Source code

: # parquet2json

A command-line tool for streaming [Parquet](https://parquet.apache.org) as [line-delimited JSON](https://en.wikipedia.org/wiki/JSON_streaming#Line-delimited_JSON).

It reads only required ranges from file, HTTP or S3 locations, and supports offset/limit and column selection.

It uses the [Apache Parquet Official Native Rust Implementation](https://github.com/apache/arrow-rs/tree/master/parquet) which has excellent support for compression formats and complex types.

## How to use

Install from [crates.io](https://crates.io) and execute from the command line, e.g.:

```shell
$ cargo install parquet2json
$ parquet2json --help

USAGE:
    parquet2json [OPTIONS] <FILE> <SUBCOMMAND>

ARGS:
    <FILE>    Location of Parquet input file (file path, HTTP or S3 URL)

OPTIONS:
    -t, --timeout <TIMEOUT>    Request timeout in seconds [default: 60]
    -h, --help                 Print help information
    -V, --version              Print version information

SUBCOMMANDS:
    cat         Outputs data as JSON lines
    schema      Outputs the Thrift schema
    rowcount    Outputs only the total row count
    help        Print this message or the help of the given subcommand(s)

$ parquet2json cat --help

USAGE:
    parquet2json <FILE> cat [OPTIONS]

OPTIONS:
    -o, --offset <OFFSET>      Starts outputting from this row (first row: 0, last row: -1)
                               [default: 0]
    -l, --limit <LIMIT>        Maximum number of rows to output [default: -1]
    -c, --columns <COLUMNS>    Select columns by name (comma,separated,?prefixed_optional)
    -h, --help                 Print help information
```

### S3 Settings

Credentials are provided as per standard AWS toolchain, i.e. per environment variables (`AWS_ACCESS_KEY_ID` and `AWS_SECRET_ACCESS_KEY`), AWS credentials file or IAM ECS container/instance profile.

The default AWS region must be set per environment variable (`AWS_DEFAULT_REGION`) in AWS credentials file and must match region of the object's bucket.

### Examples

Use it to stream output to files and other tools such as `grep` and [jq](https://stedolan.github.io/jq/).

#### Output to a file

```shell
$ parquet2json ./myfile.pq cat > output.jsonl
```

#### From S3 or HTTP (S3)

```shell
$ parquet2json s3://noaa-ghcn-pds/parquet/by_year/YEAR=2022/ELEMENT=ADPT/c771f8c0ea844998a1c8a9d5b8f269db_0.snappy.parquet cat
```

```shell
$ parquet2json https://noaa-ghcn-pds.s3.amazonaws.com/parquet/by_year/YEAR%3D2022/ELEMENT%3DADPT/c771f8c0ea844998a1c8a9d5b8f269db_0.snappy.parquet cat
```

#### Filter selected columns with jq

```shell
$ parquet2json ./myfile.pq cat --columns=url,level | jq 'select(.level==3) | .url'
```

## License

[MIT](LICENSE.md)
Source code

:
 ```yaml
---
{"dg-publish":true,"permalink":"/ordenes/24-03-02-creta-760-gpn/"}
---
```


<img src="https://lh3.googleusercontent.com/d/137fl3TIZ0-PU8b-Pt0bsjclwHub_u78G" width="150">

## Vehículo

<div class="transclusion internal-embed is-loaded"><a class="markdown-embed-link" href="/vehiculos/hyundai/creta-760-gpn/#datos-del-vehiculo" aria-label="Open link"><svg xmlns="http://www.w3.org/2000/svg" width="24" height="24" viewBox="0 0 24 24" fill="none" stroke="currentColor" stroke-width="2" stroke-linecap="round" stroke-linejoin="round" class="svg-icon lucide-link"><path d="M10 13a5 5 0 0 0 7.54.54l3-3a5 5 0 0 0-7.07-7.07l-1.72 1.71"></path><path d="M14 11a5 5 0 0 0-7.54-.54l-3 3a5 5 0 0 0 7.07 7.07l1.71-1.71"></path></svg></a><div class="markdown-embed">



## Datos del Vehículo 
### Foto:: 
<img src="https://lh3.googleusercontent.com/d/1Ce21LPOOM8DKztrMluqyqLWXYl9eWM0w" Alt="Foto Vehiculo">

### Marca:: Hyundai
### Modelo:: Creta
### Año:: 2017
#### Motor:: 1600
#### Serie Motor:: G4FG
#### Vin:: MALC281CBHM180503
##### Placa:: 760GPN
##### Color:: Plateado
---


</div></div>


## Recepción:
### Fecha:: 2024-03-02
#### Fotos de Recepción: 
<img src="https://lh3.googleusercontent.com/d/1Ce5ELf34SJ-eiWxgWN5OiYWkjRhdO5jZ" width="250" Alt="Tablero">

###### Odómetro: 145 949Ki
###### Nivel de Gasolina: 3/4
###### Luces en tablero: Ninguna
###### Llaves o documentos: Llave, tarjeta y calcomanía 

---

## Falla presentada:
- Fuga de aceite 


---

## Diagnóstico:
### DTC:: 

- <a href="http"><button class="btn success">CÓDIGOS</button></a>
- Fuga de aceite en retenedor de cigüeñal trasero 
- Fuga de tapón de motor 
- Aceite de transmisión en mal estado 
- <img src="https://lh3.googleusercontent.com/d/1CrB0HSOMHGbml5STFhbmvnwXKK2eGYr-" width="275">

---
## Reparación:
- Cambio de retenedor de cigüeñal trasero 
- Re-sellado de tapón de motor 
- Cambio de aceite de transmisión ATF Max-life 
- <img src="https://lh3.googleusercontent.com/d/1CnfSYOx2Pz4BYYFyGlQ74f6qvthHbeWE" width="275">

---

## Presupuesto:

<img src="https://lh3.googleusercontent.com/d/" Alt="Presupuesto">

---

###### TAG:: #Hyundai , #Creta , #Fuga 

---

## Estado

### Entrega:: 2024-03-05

Brief
Beginning with the line in which "###### TAG:: #Hyundai , #Creta , #Fuga" appears, set down each line through the last one in the listing, unchanged and with no extras.

Written solution
###### TAG:: #Hyundai , #Creta , #Fuga 

---

## Estado

### Entrega:: 2024-03-05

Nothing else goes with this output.